The network above shows that the co-occurrence of links between countries (in the center of the network graph) is strong which means that there is a frequent flow of refugees between these countries. Other countries are less frequently mentioned together. Therefore, we excluded nodes (countries) with a low degree : nodes with a number of adjacent edges lower than the mean were dropped from the analysis. The (reduced) network (igraph object) is exported into a graphml file (with 26 actors or nodes/vertices and 640 relations/edges) that can be visualized with Gephi.

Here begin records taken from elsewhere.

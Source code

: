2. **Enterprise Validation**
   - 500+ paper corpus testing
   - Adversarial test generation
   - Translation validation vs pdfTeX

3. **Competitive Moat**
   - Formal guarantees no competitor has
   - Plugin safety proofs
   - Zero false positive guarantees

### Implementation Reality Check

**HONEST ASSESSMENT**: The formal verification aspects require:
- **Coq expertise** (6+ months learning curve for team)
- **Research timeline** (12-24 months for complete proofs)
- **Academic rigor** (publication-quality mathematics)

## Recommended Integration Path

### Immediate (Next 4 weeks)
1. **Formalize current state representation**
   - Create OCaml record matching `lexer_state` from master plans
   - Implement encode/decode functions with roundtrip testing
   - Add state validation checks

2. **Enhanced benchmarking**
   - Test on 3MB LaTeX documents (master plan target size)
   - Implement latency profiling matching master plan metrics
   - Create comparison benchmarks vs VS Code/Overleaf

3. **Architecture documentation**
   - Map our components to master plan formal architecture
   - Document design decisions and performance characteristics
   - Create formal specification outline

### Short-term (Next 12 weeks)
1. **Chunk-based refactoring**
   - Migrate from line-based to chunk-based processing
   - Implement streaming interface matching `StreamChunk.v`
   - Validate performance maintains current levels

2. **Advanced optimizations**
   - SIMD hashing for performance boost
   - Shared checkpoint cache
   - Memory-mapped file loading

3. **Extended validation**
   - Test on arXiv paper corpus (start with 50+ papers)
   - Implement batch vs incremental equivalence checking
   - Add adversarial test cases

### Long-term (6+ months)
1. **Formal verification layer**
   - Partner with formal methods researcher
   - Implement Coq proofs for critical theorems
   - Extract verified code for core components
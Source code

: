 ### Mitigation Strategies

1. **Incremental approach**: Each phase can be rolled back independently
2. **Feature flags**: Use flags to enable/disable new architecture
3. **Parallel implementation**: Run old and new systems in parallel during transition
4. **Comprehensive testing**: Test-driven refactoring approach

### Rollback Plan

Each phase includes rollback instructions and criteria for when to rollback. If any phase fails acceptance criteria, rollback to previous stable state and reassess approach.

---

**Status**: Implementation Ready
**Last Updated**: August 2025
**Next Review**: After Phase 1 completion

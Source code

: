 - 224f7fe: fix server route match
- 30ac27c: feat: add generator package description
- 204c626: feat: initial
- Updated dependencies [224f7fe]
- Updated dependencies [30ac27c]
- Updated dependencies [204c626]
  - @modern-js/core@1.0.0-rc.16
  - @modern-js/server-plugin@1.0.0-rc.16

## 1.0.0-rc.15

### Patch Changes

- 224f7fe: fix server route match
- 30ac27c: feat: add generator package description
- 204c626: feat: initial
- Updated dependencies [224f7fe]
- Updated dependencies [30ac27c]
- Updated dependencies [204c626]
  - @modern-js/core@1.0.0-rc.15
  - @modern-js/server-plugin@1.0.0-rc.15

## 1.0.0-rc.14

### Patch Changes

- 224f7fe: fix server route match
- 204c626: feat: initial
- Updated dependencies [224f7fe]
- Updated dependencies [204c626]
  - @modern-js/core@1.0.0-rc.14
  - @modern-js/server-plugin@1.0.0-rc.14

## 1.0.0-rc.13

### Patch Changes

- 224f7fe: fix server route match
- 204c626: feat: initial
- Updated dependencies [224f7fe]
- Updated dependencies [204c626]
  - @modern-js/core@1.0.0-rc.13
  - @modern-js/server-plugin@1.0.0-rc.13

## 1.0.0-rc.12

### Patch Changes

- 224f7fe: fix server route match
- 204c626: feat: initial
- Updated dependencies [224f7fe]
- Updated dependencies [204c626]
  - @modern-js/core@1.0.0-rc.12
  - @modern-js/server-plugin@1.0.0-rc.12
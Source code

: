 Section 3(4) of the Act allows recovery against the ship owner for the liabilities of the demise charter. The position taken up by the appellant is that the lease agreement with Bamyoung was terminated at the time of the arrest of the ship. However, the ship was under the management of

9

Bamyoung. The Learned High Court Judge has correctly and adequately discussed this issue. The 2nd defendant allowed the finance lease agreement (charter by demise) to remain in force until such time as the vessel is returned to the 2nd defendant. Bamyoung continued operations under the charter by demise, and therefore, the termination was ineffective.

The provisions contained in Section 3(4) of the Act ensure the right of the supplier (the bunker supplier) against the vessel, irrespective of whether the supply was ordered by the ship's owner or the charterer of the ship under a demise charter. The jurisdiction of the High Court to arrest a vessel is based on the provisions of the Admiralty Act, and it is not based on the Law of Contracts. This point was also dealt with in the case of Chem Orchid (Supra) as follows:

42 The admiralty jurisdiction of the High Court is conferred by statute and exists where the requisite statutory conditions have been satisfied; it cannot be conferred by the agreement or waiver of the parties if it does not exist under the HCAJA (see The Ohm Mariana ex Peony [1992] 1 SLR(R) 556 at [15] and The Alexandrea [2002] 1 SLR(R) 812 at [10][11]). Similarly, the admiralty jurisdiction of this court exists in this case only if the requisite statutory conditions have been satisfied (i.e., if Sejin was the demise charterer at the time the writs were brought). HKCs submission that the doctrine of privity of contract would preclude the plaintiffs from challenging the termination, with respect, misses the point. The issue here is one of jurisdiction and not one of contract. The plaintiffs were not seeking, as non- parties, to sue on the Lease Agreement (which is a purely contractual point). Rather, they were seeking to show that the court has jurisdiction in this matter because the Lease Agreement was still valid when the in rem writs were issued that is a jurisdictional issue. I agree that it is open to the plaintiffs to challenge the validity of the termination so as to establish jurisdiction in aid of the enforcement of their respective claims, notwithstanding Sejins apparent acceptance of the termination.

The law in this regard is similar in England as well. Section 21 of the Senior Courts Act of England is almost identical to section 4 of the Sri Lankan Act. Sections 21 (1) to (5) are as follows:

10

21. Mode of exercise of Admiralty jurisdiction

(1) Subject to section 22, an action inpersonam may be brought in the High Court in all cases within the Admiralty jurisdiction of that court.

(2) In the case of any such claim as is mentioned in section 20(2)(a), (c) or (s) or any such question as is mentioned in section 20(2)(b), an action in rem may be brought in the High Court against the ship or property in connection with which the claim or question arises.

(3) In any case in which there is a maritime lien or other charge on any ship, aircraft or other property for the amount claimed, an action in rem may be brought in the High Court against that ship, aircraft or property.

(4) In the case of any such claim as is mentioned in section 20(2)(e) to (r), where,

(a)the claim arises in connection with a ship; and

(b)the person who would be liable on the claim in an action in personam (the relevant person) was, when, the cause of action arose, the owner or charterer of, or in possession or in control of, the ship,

Gephi is an open software for graph and network analysis (https://gephi.org ). We used version 0.8.2 of Gephi and imported the graphml file as an undirected graph. First, we used the modularity statistic. This algorithm attempts to find clusters by identifying components that are highly interconnected. Based on the modularity class we partitioned the dataset and color-coded the countries that co-occur more frequently with each other than with other countries. In this way we could cluster the dataset in two groups (communities) of countries. To determine the layout of the network, we applied the Fruchterman-Reingold method. This technique uses the ideas of attraction and repulsion to place nodes on the graph. Finally, we sized the nodes by calculating eigenvector centrality, a measure of how important a node in a network is (network importance).

The network reflects which countries are mentioned together in news coverage of refugees. While the mainstream vision is that the refugee crisis of 2015 finds its endpoint in Europe, the above network diagram based on GDELT data suggests that trajectories of refugees also differ from this vision. As the thickness of the edges is proportional to the number of displaced persons between countries, we can see that the link between Syria and the United States is most visible, followed by the (well known) displacements of Syrian refugees to Turkey.